Plain-text document sources:
=== Begin Enclosure ===
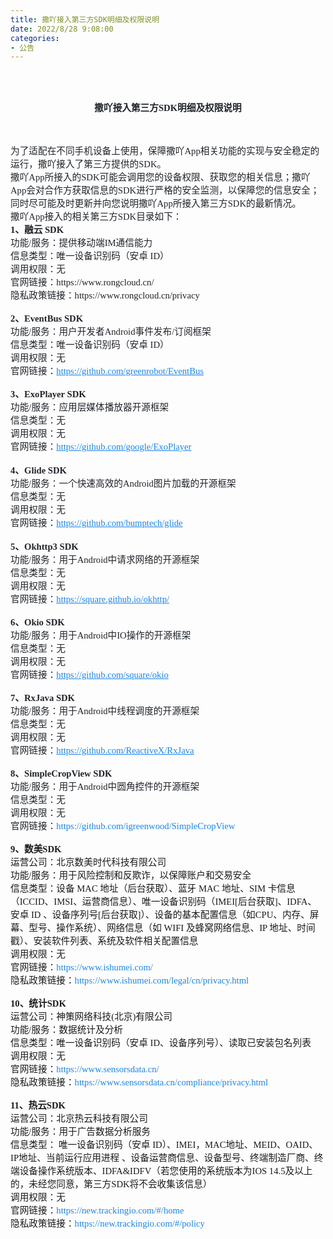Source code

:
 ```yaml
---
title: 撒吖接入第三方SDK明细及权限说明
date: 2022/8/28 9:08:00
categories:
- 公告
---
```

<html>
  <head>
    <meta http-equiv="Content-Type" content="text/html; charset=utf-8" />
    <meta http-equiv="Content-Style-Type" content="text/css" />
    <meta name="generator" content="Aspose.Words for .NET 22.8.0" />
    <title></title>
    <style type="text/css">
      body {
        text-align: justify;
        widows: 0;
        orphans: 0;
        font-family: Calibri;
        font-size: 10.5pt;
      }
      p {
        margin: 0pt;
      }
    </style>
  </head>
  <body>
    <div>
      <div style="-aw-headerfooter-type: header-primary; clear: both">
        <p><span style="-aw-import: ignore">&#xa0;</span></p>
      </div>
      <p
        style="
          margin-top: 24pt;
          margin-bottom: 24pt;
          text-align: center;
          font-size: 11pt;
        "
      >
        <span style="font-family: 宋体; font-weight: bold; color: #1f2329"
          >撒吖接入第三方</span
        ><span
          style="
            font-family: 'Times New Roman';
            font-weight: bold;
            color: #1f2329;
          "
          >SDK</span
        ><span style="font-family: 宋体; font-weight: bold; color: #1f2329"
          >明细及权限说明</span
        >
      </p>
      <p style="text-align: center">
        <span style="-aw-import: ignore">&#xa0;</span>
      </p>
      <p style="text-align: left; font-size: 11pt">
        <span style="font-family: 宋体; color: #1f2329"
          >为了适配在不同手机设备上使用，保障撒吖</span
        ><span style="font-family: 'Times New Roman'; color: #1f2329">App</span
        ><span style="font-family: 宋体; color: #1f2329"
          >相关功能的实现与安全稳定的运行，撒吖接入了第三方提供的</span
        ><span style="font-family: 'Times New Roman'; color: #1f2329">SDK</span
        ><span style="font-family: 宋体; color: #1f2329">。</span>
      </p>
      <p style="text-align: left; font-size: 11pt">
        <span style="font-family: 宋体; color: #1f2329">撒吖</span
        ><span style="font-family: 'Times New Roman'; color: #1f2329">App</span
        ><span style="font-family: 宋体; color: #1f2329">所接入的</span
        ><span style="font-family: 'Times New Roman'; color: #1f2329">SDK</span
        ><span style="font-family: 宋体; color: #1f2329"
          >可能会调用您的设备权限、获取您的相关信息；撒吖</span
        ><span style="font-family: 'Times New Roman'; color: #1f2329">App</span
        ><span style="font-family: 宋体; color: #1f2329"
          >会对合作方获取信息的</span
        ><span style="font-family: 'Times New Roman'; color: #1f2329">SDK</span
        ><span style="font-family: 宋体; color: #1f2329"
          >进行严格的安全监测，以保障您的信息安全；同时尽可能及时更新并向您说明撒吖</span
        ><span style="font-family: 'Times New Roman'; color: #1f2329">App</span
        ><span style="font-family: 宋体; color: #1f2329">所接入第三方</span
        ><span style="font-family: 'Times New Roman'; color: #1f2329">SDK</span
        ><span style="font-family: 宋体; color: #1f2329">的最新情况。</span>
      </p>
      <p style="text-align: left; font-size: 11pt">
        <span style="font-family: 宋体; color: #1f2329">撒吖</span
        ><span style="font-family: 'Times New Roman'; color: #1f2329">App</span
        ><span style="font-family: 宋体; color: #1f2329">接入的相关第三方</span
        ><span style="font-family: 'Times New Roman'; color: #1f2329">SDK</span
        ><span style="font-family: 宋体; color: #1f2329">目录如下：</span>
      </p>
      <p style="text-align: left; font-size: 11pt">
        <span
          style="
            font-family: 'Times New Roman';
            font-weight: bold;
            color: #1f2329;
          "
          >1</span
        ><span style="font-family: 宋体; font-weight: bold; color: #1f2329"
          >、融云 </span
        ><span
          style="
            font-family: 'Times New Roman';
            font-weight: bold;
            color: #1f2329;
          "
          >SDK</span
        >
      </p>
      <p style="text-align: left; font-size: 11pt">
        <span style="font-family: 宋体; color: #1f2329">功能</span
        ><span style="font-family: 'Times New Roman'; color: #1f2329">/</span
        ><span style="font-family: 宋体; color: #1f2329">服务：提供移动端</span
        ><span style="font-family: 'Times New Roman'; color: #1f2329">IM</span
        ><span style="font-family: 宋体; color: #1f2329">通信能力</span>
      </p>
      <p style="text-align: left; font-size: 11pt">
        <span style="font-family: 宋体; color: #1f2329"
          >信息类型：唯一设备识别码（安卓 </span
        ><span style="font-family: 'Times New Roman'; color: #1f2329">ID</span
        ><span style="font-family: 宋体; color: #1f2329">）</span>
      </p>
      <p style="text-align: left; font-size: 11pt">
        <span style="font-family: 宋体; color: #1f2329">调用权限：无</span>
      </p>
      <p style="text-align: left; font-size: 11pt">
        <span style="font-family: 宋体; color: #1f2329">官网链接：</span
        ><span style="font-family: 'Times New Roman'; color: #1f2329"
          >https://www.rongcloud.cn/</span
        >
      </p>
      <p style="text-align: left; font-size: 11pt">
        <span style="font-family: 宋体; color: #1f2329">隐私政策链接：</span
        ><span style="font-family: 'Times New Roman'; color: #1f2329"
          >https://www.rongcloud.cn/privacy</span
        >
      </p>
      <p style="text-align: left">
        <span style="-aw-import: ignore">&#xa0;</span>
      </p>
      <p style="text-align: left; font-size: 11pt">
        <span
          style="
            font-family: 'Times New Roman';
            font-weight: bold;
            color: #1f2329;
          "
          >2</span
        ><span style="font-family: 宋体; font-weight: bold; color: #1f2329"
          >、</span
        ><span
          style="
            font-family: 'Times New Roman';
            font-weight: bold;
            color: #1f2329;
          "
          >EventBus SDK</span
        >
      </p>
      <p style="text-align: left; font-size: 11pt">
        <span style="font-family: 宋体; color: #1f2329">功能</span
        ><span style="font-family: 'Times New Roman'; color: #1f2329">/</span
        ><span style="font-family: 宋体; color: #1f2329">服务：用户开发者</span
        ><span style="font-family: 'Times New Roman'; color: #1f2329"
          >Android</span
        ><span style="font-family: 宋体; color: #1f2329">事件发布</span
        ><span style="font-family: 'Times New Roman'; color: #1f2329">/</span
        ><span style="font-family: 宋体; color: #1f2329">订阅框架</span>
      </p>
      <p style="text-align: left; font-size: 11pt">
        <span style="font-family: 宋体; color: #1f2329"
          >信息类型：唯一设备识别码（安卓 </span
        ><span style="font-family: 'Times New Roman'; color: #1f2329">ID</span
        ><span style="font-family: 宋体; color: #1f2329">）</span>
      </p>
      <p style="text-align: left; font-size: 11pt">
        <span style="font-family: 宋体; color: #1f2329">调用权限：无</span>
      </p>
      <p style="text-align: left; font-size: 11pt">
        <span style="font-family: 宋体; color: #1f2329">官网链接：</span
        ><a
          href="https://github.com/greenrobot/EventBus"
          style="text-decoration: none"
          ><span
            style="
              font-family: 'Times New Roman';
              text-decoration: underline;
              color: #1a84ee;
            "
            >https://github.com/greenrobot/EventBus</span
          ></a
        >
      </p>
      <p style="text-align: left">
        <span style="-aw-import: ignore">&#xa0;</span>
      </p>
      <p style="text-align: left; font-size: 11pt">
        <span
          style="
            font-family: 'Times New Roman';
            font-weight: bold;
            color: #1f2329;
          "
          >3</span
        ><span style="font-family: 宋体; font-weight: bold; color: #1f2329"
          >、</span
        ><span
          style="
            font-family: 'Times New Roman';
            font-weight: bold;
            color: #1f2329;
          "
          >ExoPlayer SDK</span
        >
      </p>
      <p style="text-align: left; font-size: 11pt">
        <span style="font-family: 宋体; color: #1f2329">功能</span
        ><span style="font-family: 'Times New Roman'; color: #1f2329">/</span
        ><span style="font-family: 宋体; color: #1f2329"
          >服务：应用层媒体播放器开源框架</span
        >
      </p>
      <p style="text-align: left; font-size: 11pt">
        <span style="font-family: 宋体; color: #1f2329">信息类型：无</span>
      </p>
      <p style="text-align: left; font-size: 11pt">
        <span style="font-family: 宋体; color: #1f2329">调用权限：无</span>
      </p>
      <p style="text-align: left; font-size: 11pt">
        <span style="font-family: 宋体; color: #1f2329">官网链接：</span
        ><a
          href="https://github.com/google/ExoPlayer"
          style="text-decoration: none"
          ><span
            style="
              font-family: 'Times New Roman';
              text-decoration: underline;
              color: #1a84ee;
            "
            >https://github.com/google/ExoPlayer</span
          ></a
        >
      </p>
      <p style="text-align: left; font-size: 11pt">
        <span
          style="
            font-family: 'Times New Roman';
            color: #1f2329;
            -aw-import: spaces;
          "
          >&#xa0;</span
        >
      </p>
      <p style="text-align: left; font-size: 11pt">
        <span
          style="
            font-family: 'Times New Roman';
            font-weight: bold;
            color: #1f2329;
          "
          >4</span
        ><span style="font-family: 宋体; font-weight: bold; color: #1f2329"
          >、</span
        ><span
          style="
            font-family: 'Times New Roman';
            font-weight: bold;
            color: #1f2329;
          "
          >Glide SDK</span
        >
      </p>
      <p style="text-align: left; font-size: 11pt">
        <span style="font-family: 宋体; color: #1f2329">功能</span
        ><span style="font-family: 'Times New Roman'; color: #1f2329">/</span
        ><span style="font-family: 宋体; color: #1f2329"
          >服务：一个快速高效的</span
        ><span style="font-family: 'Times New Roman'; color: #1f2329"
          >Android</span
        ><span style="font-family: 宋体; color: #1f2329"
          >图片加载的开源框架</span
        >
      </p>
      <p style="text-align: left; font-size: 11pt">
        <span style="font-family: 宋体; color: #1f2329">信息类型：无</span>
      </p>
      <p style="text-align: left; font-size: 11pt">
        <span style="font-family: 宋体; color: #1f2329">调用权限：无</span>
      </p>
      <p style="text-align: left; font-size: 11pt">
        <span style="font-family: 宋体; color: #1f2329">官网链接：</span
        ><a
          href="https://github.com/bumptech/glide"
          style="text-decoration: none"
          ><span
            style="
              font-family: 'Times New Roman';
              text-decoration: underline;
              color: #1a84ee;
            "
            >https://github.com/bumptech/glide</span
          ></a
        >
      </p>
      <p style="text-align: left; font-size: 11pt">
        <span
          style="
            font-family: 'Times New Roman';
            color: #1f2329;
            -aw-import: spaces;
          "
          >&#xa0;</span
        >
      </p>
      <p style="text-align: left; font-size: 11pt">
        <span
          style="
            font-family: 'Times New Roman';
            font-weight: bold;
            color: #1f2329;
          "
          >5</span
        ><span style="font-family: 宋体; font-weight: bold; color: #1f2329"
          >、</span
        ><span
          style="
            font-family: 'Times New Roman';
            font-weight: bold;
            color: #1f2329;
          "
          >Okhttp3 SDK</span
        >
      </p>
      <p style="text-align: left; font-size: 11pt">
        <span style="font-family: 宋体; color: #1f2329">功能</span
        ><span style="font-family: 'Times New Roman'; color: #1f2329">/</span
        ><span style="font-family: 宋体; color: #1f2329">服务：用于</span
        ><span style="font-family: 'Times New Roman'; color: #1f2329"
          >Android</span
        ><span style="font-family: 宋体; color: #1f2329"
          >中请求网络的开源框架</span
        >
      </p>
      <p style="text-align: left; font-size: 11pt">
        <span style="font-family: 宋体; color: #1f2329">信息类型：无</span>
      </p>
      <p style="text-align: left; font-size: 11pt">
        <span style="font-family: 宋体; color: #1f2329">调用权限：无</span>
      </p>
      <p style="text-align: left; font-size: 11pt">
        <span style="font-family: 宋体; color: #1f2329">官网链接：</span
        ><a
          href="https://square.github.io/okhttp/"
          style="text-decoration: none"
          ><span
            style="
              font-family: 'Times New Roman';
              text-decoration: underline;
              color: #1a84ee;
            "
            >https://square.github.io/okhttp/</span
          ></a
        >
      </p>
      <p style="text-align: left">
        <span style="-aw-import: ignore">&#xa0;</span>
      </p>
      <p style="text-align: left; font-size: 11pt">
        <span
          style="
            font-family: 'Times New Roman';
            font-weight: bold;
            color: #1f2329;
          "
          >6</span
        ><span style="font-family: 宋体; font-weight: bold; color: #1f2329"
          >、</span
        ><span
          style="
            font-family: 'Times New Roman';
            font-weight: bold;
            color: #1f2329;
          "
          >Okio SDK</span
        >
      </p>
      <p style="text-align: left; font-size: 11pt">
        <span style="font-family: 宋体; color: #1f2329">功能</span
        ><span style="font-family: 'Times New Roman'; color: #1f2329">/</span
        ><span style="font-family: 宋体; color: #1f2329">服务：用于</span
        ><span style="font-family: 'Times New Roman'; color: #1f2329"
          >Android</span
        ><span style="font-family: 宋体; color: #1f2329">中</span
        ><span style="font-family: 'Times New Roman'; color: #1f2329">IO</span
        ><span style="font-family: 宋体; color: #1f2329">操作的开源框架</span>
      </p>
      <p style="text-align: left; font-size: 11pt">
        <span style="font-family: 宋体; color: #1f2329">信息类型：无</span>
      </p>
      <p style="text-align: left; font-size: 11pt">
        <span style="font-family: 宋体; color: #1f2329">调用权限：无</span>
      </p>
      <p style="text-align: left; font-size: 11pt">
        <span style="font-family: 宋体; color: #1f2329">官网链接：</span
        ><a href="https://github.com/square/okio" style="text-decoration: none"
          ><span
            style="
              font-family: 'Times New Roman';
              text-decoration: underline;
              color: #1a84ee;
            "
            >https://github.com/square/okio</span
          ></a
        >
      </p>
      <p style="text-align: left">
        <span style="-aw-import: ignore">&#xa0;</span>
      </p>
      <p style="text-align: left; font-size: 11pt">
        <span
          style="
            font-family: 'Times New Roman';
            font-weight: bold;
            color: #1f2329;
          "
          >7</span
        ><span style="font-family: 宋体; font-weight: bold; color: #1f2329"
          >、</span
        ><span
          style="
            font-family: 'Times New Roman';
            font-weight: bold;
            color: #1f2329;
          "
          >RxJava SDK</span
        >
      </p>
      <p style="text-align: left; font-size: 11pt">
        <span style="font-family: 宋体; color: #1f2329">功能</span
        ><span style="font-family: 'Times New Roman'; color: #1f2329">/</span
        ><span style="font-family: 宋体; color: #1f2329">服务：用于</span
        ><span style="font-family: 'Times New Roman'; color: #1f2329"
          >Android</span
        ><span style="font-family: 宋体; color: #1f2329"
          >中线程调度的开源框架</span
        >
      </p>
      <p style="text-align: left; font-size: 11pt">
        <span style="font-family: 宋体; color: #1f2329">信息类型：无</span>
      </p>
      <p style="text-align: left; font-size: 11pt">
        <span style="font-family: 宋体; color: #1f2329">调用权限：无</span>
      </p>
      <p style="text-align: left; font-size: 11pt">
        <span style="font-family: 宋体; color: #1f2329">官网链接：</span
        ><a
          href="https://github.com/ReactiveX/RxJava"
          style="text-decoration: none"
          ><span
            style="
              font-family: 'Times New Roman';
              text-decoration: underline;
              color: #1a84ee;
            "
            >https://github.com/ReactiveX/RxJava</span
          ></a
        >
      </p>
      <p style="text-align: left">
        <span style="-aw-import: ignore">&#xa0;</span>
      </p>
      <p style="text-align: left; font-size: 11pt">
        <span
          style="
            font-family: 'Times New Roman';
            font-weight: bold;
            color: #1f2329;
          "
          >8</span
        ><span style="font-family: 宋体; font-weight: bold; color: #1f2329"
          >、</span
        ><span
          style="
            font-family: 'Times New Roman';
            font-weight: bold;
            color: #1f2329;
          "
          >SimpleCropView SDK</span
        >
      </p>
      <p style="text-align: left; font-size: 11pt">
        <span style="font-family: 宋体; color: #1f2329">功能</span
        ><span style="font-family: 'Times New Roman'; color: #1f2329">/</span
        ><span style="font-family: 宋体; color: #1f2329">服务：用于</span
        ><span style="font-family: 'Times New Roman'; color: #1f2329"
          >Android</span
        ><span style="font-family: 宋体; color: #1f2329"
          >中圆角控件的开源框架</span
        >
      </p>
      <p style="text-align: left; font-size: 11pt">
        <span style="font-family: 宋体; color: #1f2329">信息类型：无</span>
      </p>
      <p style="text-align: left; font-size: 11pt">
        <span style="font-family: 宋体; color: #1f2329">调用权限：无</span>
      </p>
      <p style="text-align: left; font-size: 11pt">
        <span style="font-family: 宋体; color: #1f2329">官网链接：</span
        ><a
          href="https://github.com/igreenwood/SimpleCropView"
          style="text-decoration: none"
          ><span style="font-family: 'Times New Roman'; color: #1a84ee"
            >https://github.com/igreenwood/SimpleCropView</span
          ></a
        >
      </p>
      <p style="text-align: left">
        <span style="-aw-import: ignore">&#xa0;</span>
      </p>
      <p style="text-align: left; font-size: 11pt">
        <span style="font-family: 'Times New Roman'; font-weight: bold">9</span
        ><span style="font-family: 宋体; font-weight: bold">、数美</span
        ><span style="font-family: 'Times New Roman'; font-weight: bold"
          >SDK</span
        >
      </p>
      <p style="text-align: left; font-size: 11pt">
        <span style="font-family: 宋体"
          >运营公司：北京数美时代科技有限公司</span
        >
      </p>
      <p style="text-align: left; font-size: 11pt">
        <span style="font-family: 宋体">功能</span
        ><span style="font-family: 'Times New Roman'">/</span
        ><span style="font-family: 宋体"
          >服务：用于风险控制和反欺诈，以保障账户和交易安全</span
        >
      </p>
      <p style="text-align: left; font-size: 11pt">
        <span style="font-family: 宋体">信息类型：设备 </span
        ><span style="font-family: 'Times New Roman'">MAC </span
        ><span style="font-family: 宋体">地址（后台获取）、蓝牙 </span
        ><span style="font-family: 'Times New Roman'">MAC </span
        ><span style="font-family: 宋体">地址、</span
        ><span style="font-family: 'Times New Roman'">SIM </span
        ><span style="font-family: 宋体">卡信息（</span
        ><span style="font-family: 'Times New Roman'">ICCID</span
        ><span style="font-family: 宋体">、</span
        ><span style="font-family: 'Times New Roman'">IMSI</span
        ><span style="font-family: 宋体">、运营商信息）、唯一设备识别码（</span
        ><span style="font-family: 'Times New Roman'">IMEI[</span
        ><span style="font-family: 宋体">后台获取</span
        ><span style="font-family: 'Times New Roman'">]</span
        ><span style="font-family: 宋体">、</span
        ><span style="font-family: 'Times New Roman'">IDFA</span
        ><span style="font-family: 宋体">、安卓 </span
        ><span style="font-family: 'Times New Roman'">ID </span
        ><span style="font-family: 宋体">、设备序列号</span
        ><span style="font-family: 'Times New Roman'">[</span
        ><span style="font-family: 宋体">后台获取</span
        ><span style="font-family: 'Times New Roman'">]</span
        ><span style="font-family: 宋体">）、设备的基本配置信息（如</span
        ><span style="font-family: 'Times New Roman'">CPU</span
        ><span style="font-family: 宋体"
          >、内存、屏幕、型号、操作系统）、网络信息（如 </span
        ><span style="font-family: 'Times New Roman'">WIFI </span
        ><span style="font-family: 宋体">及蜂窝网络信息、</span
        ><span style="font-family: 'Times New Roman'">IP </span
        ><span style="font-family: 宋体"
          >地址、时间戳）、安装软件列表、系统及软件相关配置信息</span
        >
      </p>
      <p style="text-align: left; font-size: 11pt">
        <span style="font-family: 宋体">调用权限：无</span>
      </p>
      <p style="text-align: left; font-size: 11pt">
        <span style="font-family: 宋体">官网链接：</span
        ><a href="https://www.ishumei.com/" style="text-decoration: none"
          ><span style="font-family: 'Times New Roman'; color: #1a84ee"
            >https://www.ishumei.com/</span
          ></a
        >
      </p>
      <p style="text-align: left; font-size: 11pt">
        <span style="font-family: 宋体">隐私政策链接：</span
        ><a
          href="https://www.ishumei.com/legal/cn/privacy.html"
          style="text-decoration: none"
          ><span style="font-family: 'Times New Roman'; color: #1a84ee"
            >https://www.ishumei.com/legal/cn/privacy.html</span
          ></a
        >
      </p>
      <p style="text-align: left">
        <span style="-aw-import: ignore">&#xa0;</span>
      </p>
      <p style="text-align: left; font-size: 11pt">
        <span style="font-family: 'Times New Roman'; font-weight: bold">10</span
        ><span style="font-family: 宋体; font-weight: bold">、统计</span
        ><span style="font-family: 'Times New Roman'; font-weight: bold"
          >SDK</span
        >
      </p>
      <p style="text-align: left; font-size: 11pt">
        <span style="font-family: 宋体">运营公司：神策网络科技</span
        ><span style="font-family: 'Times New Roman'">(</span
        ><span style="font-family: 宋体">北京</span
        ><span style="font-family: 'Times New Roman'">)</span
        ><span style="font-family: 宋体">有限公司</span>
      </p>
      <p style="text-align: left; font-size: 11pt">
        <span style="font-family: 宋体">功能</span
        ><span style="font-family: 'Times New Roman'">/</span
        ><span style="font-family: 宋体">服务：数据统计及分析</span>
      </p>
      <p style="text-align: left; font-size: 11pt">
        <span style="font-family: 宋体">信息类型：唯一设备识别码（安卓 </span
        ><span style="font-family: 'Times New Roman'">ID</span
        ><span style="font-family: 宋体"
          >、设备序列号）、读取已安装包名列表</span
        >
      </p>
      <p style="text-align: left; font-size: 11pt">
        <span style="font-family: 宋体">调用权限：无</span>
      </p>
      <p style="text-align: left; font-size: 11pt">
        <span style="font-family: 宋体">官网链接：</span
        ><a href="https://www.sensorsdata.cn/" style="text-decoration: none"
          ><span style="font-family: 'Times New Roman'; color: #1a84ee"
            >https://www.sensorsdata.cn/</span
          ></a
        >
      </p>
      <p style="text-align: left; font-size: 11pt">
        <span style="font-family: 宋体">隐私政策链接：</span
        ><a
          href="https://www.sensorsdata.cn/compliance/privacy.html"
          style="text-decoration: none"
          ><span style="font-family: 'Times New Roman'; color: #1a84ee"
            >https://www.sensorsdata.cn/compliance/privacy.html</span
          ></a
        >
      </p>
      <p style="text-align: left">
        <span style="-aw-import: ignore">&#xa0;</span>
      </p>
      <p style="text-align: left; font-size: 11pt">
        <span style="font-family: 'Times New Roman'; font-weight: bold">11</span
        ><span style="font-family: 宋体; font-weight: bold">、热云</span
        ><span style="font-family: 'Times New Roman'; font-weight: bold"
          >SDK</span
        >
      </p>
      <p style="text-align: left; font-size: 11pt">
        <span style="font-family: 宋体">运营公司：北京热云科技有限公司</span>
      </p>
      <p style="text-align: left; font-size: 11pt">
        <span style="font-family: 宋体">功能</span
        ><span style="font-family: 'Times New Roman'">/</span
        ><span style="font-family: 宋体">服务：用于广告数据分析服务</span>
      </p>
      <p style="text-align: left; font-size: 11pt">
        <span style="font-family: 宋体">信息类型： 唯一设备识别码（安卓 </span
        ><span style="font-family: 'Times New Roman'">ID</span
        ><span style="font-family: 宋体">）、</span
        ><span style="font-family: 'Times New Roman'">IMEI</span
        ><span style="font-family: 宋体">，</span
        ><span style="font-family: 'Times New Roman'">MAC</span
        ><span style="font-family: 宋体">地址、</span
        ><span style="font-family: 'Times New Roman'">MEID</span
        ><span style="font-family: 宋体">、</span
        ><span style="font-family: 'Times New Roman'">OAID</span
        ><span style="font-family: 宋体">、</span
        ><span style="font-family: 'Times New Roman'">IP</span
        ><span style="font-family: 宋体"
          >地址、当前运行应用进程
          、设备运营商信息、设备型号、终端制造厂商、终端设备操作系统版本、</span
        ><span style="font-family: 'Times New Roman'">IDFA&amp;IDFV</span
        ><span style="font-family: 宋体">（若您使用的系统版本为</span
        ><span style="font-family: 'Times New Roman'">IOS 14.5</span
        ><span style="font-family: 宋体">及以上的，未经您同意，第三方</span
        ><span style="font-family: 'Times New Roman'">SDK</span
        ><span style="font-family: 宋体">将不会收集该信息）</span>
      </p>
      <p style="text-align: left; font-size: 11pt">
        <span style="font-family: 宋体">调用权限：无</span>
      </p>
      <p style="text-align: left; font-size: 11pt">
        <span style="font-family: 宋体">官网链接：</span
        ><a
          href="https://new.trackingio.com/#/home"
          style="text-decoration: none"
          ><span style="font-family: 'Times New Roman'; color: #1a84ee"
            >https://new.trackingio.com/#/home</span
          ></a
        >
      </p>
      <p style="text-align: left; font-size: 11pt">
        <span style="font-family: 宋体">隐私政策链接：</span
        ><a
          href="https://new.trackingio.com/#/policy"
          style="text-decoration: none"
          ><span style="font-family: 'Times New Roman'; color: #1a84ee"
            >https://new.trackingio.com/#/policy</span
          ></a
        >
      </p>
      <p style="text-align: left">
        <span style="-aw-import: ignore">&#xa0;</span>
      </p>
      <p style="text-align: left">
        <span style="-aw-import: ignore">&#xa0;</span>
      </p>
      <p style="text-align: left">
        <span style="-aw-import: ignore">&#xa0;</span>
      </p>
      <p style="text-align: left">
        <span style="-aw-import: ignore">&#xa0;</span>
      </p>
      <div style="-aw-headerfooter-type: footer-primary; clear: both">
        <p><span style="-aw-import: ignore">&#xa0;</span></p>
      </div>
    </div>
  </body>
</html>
=== End Enclosure ===
### DIRECTIONS FOR THIS TASK
Bring together all lines in the records where the word "privacy" is found.

### ANSWER FOR THE TASK
          >https://www.rongcloud.cn/privacy</span
          href="https://www.ishumei.com/legal/cn/privacy.html"
            >https://www.ishumei.com/legal/cn/privacy.html</span
          href="https://www.sensorsdata.cn/compliance/privacy.html"
            >https://www.sensorsdata.cn/compliance/privacy.html</span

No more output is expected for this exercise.